Figure 4 also shows the sensitivity of the estimated snow-covered area (SCA) to the threshold SWE value used. Some products have substantial areas with <1 mm of SWE, giving unrealistically high estimates of total SCA when the threshold is very low. For example, using a threshold of 0 mm gives total SCA that is from 0.1 × 106 to 3.2 × 106 km2 greater than using a threshold of 1 mm. GLDAS2-Noah, MERRA, MERRA-Land, and MERRA2 have particularly large differences when these two thresholds are used (>1.5 × 106 km2), while ERA-I, ERA-I/Land, GLDAS1-Noah, and CFSR have moderately large differences (from 0.5 × 106 to 1.5 × 106 km2). The other GLDAS1 models have smaller differences. Compared with the IMS data, using a threshold of 1 mm seems to give a better estimate of SCA than 0 mm for the products with the largest differences between SCA computed with the 0- and 1-mm thresholds (e.g., GLDAS2-Noah, ERA-I, ERA-I/Land, MERRA, and MERRA-Land), as the 0-mm threshold results in SCA that is significantly higher than the IMS data in these products (Fig. 4). Using a threshold of 1 mm slightly underpredicts SCA compared to the IMS data across most products.
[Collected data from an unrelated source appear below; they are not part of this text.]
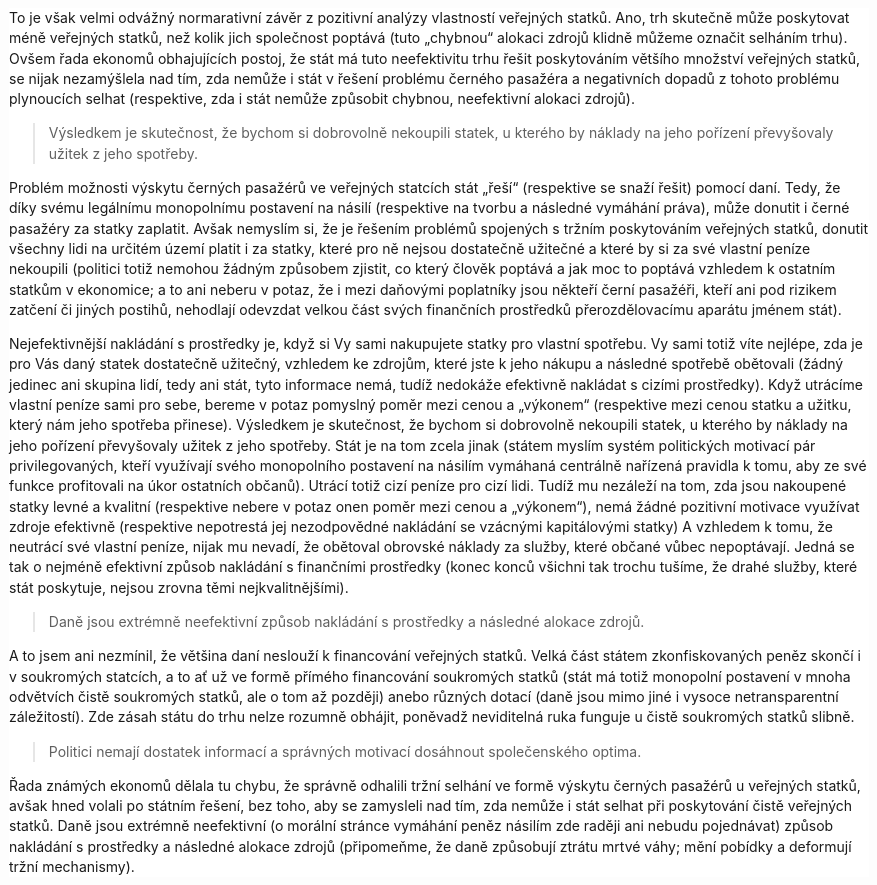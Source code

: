 To je však velmi odvážný normarativní závěr z pozitivní analýzy vlastností veřejných statků. Ano, trh skutečně může poskytovat méně veřejných statků, než kolik jich společnost poptává (tuto „chybnou“ alokaci zdrojů klidně můžeme označit selháním trhu). Ovšem řada ekonomů obhajujících postoj, že stát má tuto neefektivitu trhu řešit poskytováním většího množství veřejných statků, se nijak nezamýšlela nad tím, zda nemůže i stát v řešení problému černého pasažéra a negativních dopadů z tohoto problému plynoucích selhat (respektive, zda i stát nemůže způsobit chybnou, neefektivní alokaci zdrojů).

> Výsledkem je skutečnost, že bychom si dobrovolně nekoupili statek, u kterého by náklady na jeho pořízení převyšovaly užitek z jeho spotřeby.

Problém možnosti výskytu černých pasažérů ve veřejných statcích stát „řeší“ (respektive se snaží řešit) pomocí daní. Tedy, že díky svému legálnímu monopolnímu postavení na násilí (respektive na tvorbu a následné vymáhání práva), může donutit i černé pasažéry za statky zaplatit. Avšak nemyslím si, že je řešením problémů spojených s tržním poskytováním veřejných statků, donutit všechny lidi na určitém území platit i za statky, které pro ně nejsou dostatečně užitečné a které by si za své vlastní peníze nekoupili (politici totiž nemohou žádným způsobem zjistit, co který člověk poptává a jak moc to poptává vzhledem k ostatním statkům v ekonomice; a to ani neberu v potaz, že i mezi daňovými poplatníky jsou někteří černí pasažéři, kteří ani pod rizikem zatčení či jiných postihů, nehodlají odevzdat velkou část svých finančních prostředků přerozdělovacímu aparátu jménem stát).

Nejefektivnější nakládání s prostředky je, když si Vy sami nakupujete statky pro vlastní spotřebu. Vy sami totiž víte nejlépe, zda je pro Vás daný statek dostatečně užitečný, vzhledem ke zdrojům, které jste k jeho nákupu a následné spotřebě obětovali (žádný jedinec ani skupina lidí, tedy ani stát, tyto informace nemá, tudíž nedokáže efektivně nakládat s cizími prostředky). Když utrácíme vlastní peníze sami pro sebe, bereme v potaz pomyslný poměr mezi cenou a „výkonem“ (respektive mezi cenou statku a užitku, který nám jeho spotřeba přinese). Výsledkem je skutečnost, že bychom si dobrovolně nekoupili statek, u kterého by náklady na jeho pořízení převyšovaly užitek z jeho spotřeby. Stát je na tom zcela jinak (státem myslím systém politických motivací pár privilegovaných, kteří využívají svého monopolního postavení na násilím vymáhaná centrálně nařízená pravidla k tomu, aby ze své funkce profitovali na úkor ostatních občanů). Utrácí totiž cizí peníze pro cizí lidi. Tudíž mu nezáleží na tom, zda jsou nakoupené statky levné a kvalitní (respektive nebere v potaz onen poměr mezi cenou a „výkonem“), nemá žádné pozitivní motivace využívat zdroje efektivně (respektive nepotrestá jej nezodpovědné nakládání se vzácnými kapitálovými statky) A vzhledem k tomu, že neutrácí své vlastní peníze, nijak mu nevadí, že obětoval obrovské náklady za služby, které občané vůbec nepoptávají. Jedná se tak o nejméně efektivní způsob nakládání s finančními prostředky (konec konců všichni tak trochu tušíme, že drahé služby, které stát poskytuje, nejsou zrovna těmi nejkvalitnějšími).

> Daně jsou extrémně neefektivní způsob nakládání s prostředky a následné alokace zdrojů.

A to jsem ani nezmínil, že většina daní neslouží k financování veřejných statků. Velká část státem zkonfiskovaných peněz skončí i v soukromých statcích, a to ať už ve formě přímého financování soukromých statků (stát má totiž monopolní postavení v mnoha odvětvích čistě soukromých statků, ale o tom až později) anebo různých dotací (daně jsou mimo jiné i vysoce netransparentní záležitostí). Zde zásah státu do trhu nelze rozumně obhájit, poněvadž neviditelná ruka funguje u čistě soukromých statků slibně.

> Politici nemají dostatek informací a správných motivací dosáhnout společenského optima.

Řada známých ekonomů dělala tu chybu, že správně odhalili tržní selhání ve formě výskytu černých pasažérů u veřejných statků, avšak hned volali po státním řešení, bez toho, aby se zamysleli nad tím, zda nemůže i stát selhat při poskytování čistě veřejných statků. Daně jsou extrémně neefektivní (o morální stránce vymáhání peněz násilím zde raději ani nebudu pojednávat) způsob nakládání s prostředky a následné alokace zdrojů (připomeňme, že daně způsobují ztrátu mrtvé váhy; mění pobídky a deformují tržní mechanismy).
b. Comparison with high-resolution SWE data over the CONUS
In comparison with the validation data (SNODAS SWE and our UA SWE dataset), SWE is too low in the reanalysis and GLDAS products in the CONUS. For example, Fig. 5 shows that through the winter, area-averaged SWE is commonly higher in the high-resolution data than the GLDAS and reanalysis datasets in the six 2° × 2° boxes shown in Fig. 1 (centered on northern Colorado, southern Idaho, western Washington, central Wisconsin, central Indiana, and central New York). This is particularly true of the Colorado and Idaho boxes. Furthermore, this underestimation of SWE persists for much of the winter, and particularly in the Colorado, Idaho, and Washington grid boxes, snow persists much longer in the gridded observational data than in the reanalysis and GLDAS products.
This general underestimation of SWE by the reanalysis and GLDAS products compared to the higher-resolution SWE data can also be seen across the CONUS at maximum snow accumulation (Fig. 6). In many areas where there are deeper snowpacks, the reanalysis and GLDAS products predict less snow than the UA (and SNODAS) data. Many of the products (including SNODAS), however, predict more snow than the UA data along the southern margin of the extent of seasonal snow, as well as in some portions of the western United States and northern Great Plains, primarily in areas where the snow is shallow (Fig. 6). However, as can be seen in Fig. 6a, the magnitudes of SWEmax in these regions are often quite low, so even though there are substantial relative differences in these areas (shown in Figs. 6b–m), the absolute differences are quite small. Overall, averaged across the entire CONUS, both the UA and SNODAS SWE data have considerably higher SWE than the reanalysis and GLDAS products.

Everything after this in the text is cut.